EDIT to fix the bug that @schnaader found: What it does? This code probably wants to rotate val leftwards (clockwise) by 6 bits and form the ones-complement sum (edit: not the product, as I'd said before) -- the xor -- of that rotated value and the current value of m_Hash to yield a new m_Hash. That new m_Hash will be used the next time AddHash( ) is called.

However, the code as written has a bug: it rotates only the high-order 6 bits of val leftwards, leaving in place the low-order 26 bits of val. The code then xors together three values:

1. the new low-order (old high-order) 6 bits of val;
2. the original, unshifted low-order 26 bits of val; and
3. the current value of m_Hash

leaving the result in m_Hash.

How does it do it?

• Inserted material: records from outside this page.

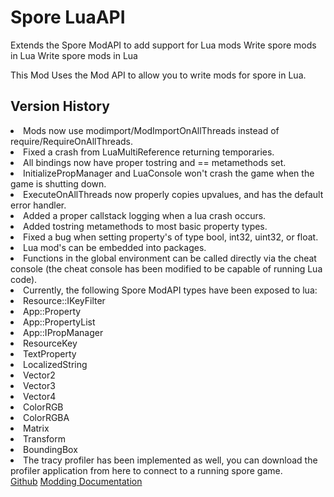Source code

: # Spore LuaAPI
<web-summary>Extends the Spore ModAPI to add support for Lua mods</web-summary>
<link-summary>Write spore mods in Lua</link-summary>
<card-summary>Write spore mods in Lua</card-summary>

<include from="Snippets.topic" element-id="requires-mod-api"/>
<include from="Snippets.topic" element-id="api-only-mod"/>
<include from="Snippets.topic" element-id="beta-mod"/>

This Mod Uses the Mod API to allow you to write mods for spore in Lua.

<include from="Snippets.topic" element-id="mod-download-experimental">
    <var name="download" value="https://github.com/Zarklord/Spore-LuaAPI/releases/download/v1.0.0-prerelease-1/Spore-LuaAPIv1.0.0-prerelease-1.sporemod"/>
    <var name="issue" value="https://github.com/Zarklord/Spore-LuaAPI/issues"/>
</include>

## Version History
<deflist collapsible="true" default-state="collapsed">
    <def title="v1.0.0 prerelease 1" default-state="expanded">
        <list>
            <li>Mods now use modimport/ModImportOnAllThreads instead of require/RequireOnAllThreads.</li>
            <li>Fixed a crash from LuaMultiReference returning temporaries.</li>
            <li>All bindings now have proper tostring and == metamethods set.</li>
            <li>InitializePropManager and LuaConsole won't crash the game when the game is shutting down.</li>
            <li>ExecuteOnAllThreads now properly copies upvalues, and has the default error handler.</li>
        </list>
    </def>
    <def title="v1.0.0 beta 2">
        <list>
            <li>Added a proper callstack logging when a lua crash occurs.</li>
            <li>Added tostring metamethods to most basic property types.</li>
            <li>Fixed a bug when setting property's of type bool, int32, uint32, or float.</li>
        </list>
    </def>
    <def title="v1.0.0 beta 1">
        <list>
            <li>Lua mod's can be embedded into packages.</li>
            <li>Functions in the global environment can be called directly via the cheat console (the cheat console has been modified to be capable of running Lua code).</li>
            <li>Currently, the following Spore ModAPI types have been exposed to lua:
                <list>
                    <li>Resource::IKeyFilter</li>
                    <li>App::Property</li>
                    <li>App::PropertyList</li>
                    <li>App::IPropManager</li>
                    <li>ResourceKey</li>
                    <li>TextProperty</li>
                    <li>LocalizedString</li>
                    <li>Vector2</li>
                    <li>Vector3</li>
                    <li>Vector4</li>
                    <li>ColorRGB</li>
                    <li>ColorRGBA</li>
                    <li>Matrix</li>
                    <li>Transform</li>
                    <li>BoundingBox</li>
                </list>
            </li>
            <li>The tracy profiler has been implemented as well, you can download the profiler application from here to connect to a running spore game.</li>
        </list>
    </def>
</deflist>

<seealso style="cards">
    <category ref="external">
        <a href="https://github.com/Zarklord/Spore-LuaAPI/" summary="Source Code">Github</a>
    </category>
    <category ref="docs">
        <a href="https://zarklord.github.io/Spore-LuaAPI/documentation.html" summary="Spore LuaAPI Docs">Modding Documentation</a>
    </category>
</seealso>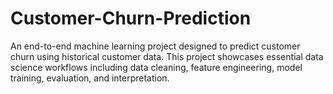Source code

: # Customer-Churn-Prediction
An end-to-end machine learning project designed to predict customer churn using historical customer data. This project showcases essential data science workflows including data cleaning, feature engineering, model training, evaluation, and interpretation.
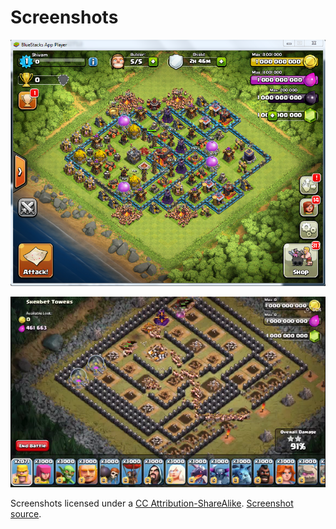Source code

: # Screenshots

![A maxed out base made with DEDServer](img/MaxedBase.png)

![Mass barbarians attack sherbert towers!](img/MassBarbsVsST.png)

Screenshots licensed under a [CC Attribution-ShareAlike](http://creativecommons.org/licenses/by-sa/3.0/). [Screenshot source](http://cocdevteam.com/w/index.php/DEDServer_Screenshots).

You can just map it out and emulate it:

1. val & 0x3FFFFFF means extract the low-order 26 bits of val.

2. xor those 26 bits with the current value of m_Hash

3. now shift val rightwards such that the low-order 26 bits drop off the low-order end, leaving what used to be the high-order 6 bits of val in the low-order 6 bits of val.

4. Mask with 0x3f to extract only those low-order 6 bits (in case some extraneous bits got shifted into the high order part of val).
5. xor those low-order 6 bits with the current value of m_Hash to give the new m_Hash.

You know that rotating and exclusive-oring are common operations in calculating a hash.

EDIT: @schnaader pointed out the bug in the original code: that code forgot to do the other leg of the rotate: shifting the low-order 26 bits left by 6. To fix that, the code should read something like:

public void AddHash( int val )
{
  m_Hash ^= ((val & 0x3FFFFFF) << 6);
  m_Hash ^= (val >> 26) & 0x3F;
}

As to your HasHash( ) function: you should know that saying

return (m_Hash & val) == 0;

will return TRUE under many conditions, including some you might not want. For example, the function will return TRUE if m_Hash == 0xC0 and val == 0x03.

Answer 2

What the code does

It takes the last 26 bits of val and combines it with m_Hash using XOR. After that, it combines this with the first 6 bits of val. So an integer with 32 bits length will be reduced to 26 bits. According to the pigeonhole principle, this is not reversible.

HasHash function

So you won't be able to create a HasHash function even if you only called AddHash just once, because multiple input values in val will result in the same m_hash value.